Introduction

Ischemic stroke has diverse etiologies. It contributes significantly to global morbidity and mortality and imposes a substantial socioeconomic burden. Various factors influence the occurrence and prognosis of ischemic stroke. Risk factors, such as age, diabetes mellitus, hypertension, alcohol consumption, and smoking, are well established, regardless of etiology1. In addition to systemic factors, local vascular factors also contribute to the development of ischemic stroke. Notably, large artery and small vessel occlusions account for > 40% of ischemic strokes, despite being attributed to different pathophysiological mechanisms2.

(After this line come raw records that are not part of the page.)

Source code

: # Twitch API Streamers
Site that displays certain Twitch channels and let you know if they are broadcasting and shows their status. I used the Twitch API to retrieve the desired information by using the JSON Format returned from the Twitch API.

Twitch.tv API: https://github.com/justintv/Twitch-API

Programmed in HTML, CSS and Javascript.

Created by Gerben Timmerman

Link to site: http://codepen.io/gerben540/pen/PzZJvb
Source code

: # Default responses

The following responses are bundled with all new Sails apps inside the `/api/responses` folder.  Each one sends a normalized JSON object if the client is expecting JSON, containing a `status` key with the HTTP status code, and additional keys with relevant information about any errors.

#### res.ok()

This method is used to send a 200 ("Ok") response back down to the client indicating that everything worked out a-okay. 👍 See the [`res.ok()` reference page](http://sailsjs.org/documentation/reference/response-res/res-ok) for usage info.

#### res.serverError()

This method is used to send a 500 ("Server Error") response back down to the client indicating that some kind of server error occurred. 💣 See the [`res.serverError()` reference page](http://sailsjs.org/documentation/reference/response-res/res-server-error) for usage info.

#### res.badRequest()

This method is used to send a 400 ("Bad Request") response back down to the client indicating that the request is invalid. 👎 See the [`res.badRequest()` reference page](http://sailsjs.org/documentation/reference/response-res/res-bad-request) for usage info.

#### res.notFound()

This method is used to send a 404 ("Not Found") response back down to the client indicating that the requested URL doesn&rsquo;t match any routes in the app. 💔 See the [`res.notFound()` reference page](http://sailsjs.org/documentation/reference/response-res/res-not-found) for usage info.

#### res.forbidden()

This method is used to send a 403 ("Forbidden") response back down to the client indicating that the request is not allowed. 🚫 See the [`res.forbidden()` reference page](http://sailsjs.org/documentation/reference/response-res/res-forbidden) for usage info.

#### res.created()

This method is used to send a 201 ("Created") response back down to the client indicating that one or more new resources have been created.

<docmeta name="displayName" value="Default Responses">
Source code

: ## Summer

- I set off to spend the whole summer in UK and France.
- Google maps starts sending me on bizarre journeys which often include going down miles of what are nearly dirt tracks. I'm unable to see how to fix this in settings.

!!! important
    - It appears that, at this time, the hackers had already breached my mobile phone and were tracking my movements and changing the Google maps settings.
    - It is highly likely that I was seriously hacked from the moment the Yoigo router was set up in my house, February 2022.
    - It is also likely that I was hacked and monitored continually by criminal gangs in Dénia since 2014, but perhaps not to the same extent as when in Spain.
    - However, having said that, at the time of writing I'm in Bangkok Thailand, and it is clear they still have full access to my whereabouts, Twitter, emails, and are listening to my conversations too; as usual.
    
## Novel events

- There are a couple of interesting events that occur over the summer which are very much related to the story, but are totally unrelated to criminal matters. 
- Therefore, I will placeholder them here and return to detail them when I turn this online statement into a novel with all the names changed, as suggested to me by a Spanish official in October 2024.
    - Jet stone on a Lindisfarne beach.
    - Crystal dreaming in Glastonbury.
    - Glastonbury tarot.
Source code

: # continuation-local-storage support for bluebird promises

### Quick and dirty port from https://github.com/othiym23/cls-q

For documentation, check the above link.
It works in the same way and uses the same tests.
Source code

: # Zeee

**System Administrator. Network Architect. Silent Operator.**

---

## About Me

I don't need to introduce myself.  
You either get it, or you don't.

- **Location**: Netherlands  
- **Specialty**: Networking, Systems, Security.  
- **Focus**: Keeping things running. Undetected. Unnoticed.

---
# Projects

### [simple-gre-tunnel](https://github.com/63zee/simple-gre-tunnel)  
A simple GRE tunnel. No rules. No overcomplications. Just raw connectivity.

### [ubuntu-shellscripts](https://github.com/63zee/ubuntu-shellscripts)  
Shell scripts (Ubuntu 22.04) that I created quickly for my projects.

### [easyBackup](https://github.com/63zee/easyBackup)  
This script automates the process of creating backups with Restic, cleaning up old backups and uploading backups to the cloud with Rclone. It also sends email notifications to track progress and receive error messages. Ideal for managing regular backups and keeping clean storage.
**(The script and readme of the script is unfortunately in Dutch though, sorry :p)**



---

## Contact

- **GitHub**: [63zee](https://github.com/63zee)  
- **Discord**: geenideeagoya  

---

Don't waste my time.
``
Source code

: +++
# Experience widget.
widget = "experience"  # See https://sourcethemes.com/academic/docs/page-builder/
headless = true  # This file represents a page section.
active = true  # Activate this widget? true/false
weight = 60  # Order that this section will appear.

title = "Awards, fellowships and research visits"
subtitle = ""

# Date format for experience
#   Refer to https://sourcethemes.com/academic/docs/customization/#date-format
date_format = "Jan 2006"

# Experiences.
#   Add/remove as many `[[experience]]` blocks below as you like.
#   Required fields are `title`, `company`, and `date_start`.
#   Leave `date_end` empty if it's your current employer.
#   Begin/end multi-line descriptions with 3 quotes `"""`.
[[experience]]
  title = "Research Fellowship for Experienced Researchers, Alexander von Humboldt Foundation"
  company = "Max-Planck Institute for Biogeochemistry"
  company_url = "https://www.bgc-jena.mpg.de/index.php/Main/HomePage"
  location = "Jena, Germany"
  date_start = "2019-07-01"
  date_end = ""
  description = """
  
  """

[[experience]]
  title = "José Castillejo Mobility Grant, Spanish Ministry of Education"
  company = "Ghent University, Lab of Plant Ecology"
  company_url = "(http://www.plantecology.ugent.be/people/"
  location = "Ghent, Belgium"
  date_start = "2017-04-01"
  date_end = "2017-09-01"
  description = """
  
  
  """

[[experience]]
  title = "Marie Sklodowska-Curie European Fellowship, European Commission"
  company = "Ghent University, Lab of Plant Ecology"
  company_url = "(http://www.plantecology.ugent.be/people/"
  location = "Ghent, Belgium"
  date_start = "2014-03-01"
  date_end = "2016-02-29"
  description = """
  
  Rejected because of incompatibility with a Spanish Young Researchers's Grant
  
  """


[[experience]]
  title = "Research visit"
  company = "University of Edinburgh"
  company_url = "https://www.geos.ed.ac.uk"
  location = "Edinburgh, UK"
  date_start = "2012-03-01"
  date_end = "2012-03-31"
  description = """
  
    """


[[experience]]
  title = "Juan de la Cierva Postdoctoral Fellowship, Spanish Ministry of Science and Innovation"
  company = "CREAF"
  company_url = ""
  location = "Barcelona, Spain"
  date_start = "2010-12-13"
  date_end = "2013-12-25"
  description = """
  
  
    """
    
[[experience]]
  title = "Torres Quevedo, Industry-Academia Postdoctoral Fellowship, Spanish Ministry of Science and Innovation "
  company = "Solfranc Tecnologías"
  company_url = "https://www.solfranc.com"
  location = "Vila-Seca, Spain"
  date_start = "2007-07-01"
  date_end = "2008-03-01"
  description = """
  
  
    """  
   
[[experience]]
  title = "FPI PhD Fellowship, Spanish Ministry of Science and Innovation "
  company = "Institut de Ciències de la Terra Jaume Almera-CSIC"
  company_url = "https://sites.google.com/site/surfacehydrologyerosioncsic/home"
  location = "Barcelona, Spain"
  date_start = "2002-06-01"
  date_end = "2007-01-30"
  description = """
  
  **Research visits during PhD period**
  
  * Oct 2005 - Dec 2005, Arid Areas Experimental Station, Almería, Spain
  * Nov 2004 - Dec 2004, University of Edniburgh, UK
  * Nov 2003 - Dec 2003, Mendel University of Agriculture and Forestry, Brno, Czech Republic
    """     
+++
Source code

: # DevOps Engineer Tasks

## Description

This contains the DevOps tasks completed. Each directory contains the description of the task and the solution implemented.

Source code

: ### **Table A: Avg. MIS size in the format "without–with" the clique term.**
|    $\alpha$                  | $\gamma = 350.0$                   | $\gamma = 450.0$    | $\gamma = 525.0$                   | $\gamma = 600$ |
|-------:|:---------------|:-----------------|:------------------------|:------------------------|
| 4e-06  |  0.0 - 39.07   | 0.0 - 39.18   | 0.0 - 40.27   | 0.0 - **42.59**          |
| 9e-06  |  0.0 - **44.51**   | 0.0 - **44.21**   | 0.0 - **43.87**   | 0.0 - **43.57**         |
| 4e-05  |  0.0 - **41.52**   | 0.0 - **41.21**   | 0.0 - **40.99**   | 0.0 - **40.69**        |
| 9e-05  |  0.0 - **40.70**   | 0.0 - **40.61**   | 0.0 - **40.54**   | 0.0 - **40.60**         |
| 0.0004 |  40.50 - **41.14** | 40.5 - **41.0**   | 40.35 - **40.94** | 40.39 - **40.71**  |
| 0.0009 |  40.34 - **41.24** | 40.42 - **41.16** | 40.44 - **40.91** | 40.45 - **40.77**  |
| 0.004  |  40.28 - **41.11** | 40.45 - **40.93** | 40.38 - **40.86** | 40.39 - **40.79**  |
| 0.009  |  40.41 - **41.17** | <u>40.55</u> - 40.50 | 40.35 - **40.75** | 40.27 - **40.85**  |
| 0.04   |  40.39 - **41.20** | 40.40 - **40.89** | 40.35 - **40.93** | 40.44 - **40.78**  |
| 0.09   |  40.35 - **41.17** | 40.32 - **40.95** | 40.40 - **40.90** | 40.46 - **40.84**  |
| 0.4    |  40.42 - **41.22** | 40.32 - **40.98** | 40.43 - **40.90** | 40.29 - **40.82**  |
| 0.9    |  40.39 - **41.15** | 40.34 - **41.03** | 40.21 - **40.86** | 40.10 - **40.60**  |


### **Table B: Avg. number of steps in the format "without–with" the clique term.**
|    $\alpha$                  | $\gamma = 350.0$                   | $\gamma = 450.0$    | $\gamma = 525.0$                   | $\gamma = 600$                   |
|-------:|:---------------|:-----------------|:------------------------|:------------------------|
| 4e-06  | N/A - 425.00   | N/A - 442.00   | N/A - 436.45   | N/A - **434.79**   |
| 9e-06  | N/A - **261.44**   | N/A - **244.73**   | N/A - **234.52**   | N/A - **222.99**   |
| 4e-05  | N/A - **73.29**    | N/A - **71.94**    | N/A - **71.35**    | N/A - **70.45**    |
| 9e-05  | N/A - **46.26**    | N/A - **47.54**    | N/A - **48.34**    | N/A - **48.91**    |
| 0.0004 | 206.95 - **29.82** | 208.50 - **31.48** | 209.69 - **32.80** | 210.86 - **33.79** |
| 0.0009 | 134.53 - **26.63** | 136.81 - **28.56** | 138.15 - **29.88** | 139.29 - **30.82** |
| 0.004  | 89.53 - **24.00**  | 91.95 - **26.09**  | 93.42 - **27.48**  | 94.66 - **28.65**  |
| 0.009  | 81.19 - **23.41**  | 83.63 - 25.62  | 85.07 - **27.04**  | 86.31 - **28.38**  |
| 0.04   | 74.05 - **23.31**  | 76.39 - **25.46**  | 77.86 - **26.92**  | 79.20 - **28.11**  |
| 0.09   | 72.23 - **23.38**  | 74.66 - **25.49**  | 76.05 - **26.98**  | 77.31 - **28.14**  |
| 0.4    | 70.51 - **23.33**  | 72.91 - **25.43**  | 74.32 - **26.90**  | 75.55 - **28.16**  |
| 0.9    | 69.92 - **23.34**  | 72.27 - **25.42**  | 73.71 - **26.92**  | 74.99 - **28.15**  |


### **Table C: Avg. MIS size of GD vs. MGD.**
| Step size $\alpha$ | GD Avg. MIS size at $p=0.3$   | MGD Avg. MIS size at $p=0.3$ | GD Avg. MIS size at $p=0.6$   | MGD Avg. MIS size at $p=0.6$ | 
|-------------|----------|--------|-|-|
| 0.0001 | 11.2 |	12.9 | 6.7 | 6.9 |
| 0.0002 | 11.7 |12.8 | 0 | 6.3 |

Hemodynamic factors interact with the vascular endothelium, with endothelial dysfunction playing a crucial role in the development of atherosclerosis3. Endothelial cells respond to the mechanical forces acting on the blood vessels, leading to increased expression of adhesion molecules, decreased endothelial nitric oxide production, and increased superoxide anion production, all of which contribute to atherogenesis. The ejection of blood from the heart generates pulsatility, which can exacerbate endothelial oxidative stress4. Additionally, vascular geometry changes the direction of blood flow, creating larger atherogenic areas5. Regions with reduced hemodynamic shear stress have increased levels of reactive oxygen species, which promote inflammation. Moreover, a reduced rate of endothelial cell repair contributes to the formation of atherosclerotic plaques.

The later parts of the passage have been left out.